:: TRY IT ::
Copy each line of the following data that contains "Bellmond".

:: SOURCE DATA ::
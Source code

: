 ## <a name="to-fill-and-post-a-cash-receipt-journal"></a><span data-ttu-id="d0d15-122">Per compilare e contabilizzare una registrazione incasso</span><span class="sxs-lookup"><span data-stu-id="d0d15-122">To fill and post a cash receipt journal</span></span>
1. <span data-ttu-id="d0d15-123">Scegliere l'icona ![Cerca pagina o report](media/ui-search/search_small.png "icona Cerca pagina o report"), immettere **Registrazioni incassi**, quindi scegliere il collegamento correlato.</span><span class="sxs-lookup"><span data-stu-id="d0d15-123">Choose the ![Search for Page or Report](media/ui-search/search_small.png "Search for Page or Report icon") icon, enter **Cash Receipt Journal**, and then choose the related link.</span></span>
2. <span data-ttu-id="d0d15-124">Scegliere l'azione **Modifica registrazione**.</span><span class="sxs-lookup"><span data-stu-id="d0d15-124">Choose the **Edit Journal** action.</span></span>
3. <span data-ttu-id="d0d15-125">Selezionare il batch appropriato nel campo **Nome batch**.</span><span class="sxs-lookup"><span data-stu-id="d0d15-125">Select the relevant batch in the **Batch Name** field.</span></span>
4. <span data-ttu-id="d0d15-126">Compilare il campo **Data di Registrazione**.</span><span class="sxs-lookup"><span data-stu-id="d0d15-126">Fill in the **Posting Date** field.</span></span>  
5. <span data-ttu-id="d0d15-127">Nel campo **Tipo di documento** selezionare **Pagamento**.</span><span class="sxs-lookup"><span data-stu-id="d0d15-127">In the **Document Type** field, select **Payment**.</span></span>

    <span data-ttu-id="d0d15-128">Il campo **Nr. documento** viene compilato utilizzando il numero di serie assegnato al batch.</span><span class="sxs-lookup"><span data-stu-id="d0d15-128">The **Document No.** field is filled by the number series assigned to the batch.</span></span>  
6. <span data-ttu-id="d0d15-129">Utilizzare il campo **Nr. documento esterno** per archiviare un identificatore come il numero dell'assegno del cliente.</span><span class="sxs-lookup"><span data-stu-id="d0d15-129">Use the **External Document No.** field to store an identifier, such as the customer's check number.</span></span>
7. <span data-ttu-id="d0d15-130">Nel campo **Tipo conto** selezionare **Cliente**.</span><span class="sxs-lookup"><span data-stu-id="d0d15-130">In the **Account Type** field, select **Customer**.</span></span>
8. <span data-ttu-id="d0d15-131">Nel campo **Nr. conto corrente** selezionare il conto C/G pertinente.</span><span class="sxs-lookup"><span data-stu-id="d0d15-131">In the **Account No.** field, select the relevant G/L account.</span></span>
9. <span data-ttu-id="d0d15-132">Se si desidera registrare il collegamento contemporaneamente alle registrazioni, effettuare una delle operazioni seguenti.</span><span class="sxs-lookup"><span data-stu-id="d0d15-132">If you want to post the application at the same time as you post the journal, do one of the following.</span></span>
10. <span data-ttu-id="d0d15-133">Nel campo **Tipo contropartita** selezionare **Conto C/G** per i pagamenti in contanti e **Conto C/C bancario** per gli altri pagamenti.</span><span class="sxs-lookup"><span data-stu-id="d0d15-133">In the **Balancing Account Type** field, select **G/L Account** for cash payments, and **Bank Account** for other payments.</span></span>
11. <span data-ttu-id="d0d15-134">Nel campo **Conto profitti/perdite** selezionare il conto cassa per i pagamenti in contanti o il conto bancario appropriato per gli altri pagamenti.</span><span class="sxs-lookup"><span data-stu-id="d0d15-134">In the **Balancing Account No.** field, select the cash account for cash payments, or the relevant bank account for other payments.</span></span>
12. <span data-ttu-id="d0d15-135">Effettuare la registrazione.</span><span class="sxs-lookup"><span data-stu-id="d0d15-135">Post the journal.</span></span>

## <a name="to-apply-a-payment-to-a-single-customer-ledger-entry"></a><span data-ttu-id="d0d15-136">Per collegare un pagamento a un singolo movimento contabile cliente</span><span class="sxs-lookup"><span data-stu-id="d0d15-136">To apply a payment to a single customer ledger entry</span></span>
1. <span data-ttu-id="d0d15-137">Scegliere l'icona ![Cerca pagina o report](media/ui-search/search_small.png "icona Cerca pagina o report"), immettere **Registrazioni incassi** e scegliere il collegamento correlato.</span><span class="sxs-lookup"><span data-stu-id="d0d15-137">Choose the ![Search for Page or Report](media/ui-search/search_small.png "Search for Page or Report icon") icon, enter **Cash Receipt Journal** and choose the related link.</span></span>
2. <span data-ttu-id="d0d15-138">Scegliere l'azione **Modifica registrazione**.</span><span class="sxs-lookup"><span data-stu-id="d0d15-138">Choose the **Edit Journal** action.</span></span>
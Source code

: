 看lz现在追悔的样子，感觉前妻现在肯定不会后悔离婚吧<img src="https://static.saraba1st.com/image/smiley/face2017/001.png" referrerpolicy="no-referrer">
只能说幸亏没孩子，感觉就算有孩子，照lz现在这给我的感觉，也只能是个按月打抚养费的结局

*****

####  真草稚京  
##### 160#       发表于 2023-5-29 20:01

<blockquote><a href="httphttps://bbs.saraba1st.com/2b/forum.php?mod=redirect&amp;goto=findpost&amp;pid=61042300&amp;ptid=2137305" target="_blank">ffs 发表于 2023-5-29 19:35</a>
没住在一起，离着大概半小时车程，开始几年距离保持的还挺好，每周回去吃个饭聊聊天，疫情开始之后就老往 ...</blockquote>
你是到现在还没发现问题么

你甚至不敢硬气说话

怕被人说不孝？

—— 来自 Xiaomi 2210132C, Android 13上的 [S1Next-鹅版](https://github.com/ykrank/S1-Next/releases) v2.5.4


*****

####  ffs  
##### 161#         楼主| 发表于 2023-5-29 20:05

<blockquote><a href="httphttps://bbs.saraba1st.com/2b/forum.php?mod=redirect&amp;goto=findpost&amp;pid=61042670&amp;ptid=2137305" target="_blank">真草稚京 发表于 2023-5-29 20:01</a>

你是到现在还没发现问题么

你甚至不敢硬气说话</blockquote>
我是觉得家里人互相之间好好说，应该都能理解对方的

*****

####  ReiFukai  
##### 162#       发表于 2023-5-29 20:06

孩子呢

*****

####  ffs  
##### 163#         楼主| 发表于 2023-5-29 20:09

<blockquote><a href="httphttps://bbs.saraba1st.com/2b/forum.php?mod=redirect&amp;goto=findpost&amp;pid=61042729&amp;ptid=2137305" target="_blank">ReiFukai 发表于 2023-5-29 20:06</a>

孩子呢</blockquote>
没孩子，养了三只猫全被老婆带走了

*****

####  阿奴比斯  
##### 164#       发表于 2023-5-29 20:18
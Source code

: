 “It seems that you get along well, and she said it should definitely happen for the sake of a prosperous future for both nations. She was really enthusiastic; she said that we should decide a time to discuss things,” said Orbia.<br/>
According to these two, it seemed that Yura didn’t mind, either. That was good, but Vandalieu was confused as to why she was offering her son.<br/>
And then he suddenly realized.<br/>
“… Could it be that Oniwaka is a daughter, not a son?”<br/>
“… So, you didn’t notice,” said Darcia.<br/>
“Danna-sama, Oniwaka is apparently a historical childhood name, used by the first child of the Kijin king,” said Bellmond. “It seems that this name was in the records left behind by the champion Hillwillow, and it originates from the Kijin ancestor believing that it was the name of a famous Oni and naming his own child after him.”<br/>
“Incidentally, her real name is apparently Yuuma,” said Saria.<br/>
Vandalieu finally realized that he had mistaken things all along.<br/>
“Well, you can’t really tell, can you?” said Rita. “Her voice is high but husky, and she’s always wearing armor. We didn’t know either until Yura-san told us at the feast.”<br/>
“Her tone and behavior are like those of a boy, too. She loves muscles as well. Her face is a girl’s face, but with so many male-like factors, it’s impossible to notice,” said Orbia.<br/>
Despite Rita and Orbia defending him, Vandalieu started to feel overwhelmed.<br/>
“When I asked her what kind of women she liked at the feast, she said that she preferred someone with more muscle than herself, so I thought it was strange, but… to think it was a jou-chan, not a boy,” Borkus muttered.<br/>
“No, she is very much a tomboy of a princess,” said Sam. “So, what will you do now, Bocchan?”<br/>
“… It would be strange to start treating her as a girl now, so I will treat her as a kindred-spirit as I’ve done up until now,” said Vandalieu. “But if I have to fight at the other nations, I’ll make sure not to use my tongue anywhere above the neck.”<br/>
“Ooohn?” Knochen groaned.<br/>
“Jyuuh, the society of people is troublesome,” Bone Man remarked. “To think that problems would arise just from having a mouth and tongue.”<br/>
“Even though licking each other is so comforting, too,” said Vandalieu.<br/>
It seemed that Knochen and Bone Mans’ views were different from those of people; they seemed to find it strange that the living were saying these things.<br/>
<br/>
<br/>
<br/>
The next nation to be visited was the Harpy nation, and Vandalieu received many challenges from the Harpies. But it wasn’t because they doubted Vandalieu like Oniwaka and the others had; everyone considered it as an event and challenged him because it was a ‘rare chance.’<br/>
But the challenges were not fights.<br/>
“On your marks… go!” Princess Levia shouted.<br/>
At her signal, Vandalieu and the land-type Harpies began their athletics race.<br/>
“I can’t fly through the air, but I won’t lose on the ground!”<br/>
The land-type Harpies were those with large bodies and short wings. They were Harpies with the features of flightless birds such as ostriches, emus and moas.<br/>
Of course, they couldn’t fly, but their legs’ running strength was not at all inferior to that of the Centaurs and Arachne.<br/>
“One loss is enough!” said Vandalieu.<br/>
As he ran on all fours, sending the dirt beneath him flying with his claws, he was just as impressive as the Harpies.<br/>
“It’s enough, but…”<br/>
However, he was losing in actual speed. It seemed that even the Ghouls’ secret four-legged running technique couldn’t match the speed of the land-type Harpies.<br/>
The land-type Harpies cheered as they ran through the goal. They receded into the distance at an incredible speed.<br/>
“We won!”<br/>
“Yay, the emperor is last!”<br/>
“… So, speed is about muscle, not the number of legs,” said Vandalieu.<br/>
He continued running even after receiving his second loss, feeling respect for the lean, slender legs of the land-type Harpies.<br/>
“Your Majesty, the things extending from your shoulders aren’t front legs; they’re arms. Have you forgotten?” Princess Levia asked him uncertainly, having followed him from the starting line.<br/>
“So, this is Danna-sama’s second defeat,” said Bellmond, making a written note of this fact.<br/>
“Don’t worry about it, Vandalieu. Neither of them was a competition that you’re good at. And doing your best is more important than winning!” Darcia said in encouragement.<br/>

:: TASK RESPONSE ::
“Danna-sama, Oniwaka is apparently a historical childhood name, used by the first child of the Kijin king,” said Bellmond. “It seems that this name was in the records left behind by the champion Hillwillow, and it originates from the Kijin ancestor believing that it was the name of a famous Oni and naming his own child after him.”<br/>
“So, this is Danna-sama’s second defeat,” said Bellmond, making a written note of this fact.<br/>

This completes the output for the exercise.